I recently at pretty well the same time received updates to both my nvidia driver and to DT (Now 4.4.1). I am running Ubuntu 22.04. Since the updates DT has been running very slow having had no issues with DT 4.2 prior. Launching DT with darktable -d opencl -d perf reveals (I think) that DT is using the onboard intel graphics and not the nvidia card. On launch DT does show a pop up message about opencl devices having been renamed but I do not really understand that message. Any suggestion about how to overcome this would be much appreciated. Many Thanks.

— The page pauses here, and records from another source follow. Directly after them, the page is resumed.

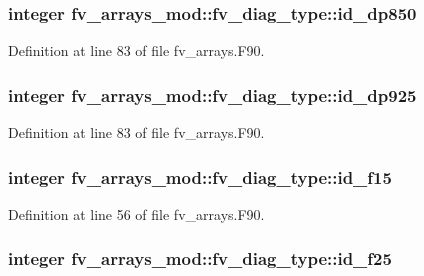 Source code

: \subsubsection[{id\-\_\-dp850}]{\setlength{\rightskip}{0pt plus 5cm}integer fv\-\_\-arrays\-\_\-mod\-::fv\-\_\-diag\-\_\-type\-::id\-\_\-dp850}\label{structfv__arrays__mod_1_1fv__diag__type_a79dafa4d20c4ef1c80103be176f354f6}


Definition at line 83 of file fv\-\_\-arrays.\-F90.

\subsubsection[{id\-\_\-dp925}]{\setlength{\rightskip}{0pt plus 5cm}integer fv\-\_\-arrays\-\_\-mod\-::fv\-\_\-diag\-\_\-type\-::id\-\_\-dp925}\label{structfv__arrays__mod_1_1fv__diag__type_a50f5149ebe1b402c2a47450c9099385b}


Definition at line 83 of file fv\-\_\-arrays.\-F90.

\subsubsection[{id\-\_\-f15}]{\setlength{\rightskip}{0pt plus 5cm}integer fv\-\_\-arrays\-\_\-mod\-::fv\-\_\-diag\-\_\-type\-::id\-\_\-f15}\label{structfv__arrays__mod_1_1fv__diag__type_aec34ce54000b540efbb1d2b45f412199}


Definition at line 56 of file fv\-\_\-arrays.\-F90.

\subsubsection[{id\-\_\-f25}]{\setlength{\rightskip}{0pt plus 5cm}integer fv\-\_\-arrays\-\_\-mod\-::fv\-\_\-diag\-\_\-type\-::id\-\_\-f25}\label{structfv__arrays__mod_1_1fv__diag__type_a29886f5f34d40b7c4b4116ab943ccb6b}


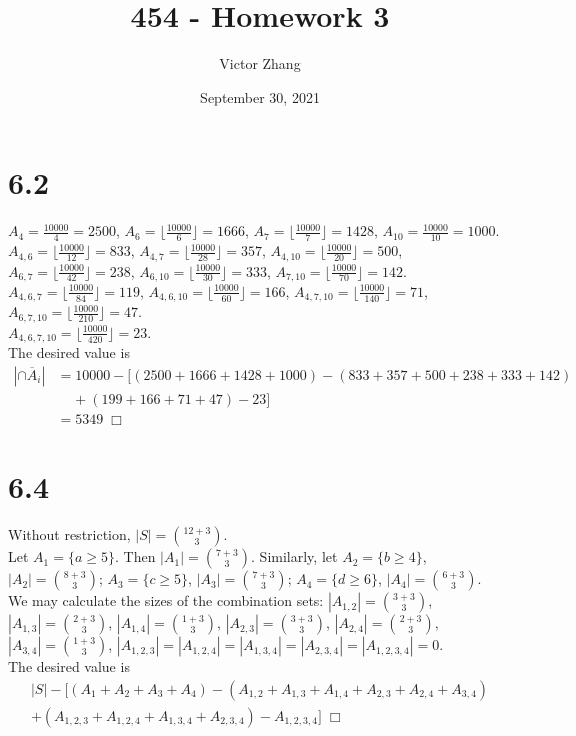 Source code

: \documentclass{article}
\title{454 - Homework 3}
\author{Victor Zhang}
\date{September 30, 2021}
\begin{document}
\maketitle

\section*{6.2}
$A_4 = \frac{10000}{4} = 2500$, $A_6 = \lfloor \frac{10000}{6} \rfloor = 1666$, $A_7 = \lfloor \frac{10000}{7} \rfloor = 1428$, $A_{10} = \frac{10000}{10} = 1000$.\\
$A_{4,6} = \lfloor \frac{10000}{12} \rfloor = 833$, $A_{4,7} = \lfloor \frac{10000}{28} \rfloor = 357$, $A_{4,10} = \lfloor \frac{10000}{20} \rfloor = 500$, $A_{6,7} = \lfloor \frac{10000}{42} \rfloor = 238$, $A_{6,10} = \lfloor \frac{10000}{30} \rfloor = 333$, $A_{7,10} = \lfloor \frac{10000}{70} \rfloor = 142$.\\
$A_{4,6,7} = \lfloor \frac{10000}{84} \rfloor = 119$, $A_{4,6,10} = \lfloor \frac{10000}{60} \rfloor = 166$, $A_{4,7,10} = \lfloor \frac{10000}{140} \rfloor = 71$, $A_{6,7,10} = \lfloor \frac{10000}{210} \rfloor = 47$.\\
$A_{4,6,7,10} = \lfloor \frac{10000}{420} \rfloor = 23$.\\
The desired value is
\begin{equation*}
\begin{split}
|\cap \overline{A}_i| &= 10000 - [(2500 + 1666 + 1428 + 1000) - (833 + 357 + 500 + 238 + 333 + 142)\\
& \;\;\;\;+ (199 + 166 + 71 + 47) - 23]\\
&= 5349 \; \Box
\end{split}
\end{equation*}

\section*{6.4}
Without restriction, $|S| = \binom{12+3}{3}$.\\
Let $A_1 = \{a \geq 5\}$. Then $|A_1| = \binom{7+3}{3}$. Similarly, let $A_2 = \{b \geq 4\}$, $|A_2| = \binom{8+3}{3}$; $A_3 = \{c \geq 5\}$, $|A_3| = \binom{7+3}{3}$; $A_4 = \{d \geq 6\}$, $|A_4| = \binom{6+3}{3}$.\\
We may calculate the sizes of the combination sets: $|A_{1,2}| = \binom{3+3}{3}$, $|A_{1,3}| = \binom{2+3}{3}$, $|A_{1,4}| = \binom{1+3}{3}$, $|A_{2,3}| = \binom{3+3}{3}$, $|A_{2,4}| = \binom{2+3}{3}$, $|A_{3,4}| = \binom{1+3}{3}$, $|A_{1,2,3}| = |A_{1,2,4}| = |A_{1,3,4}| = |A_{2,3,4}| = |A_{1,2,3,4}| = 0$.\\
The desired value is
\begin{gather*}
|S| - [(A_1 + A_2 + A_3 + A_4) - (A_{1,2} + A_{1,3} + A_{1,4} + A_{2,3} + A_{2,4} + A_{3,4})\\ + (A_{1,2,3} + A_{1,2,4} + A_{1,3,4} + A_{2,3,4}) - A_{1,2,3,4}] \; \Box
\end{gather*}
\end{document}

Please post the output of clinfo -l
xxx@xxxxx : ~$ clinfo -l
Platform #0: Intel(R) OpenCL HD Graphics
-- Device #0: Intel(R) HD Graphics 530 [0x1912] Platform #1: NVIDIA CUDA – Device #0: NVIDIA GeForce GTX 1070
darktable-cltest would be more useful to understand what’s going on.
darktable-cltest
0.0247 [dt_get_sysresource_level] switched to 2 as `large’
0.0248 total mem: 15890MB
0.0248 mipmap cache: 1986MB
0.0248 available mem: 10862MB
0.0248 singlebuff: 248MB
0.0248 OpenCL tune mem: WANTED
0.0248 OpenCL pinned: WANTED
[opencl_init] opencl related configuration options:
[opencl_init] opencl: ON
[opencl_init] opencl_scheduling_profile: ‘multiple GPUs’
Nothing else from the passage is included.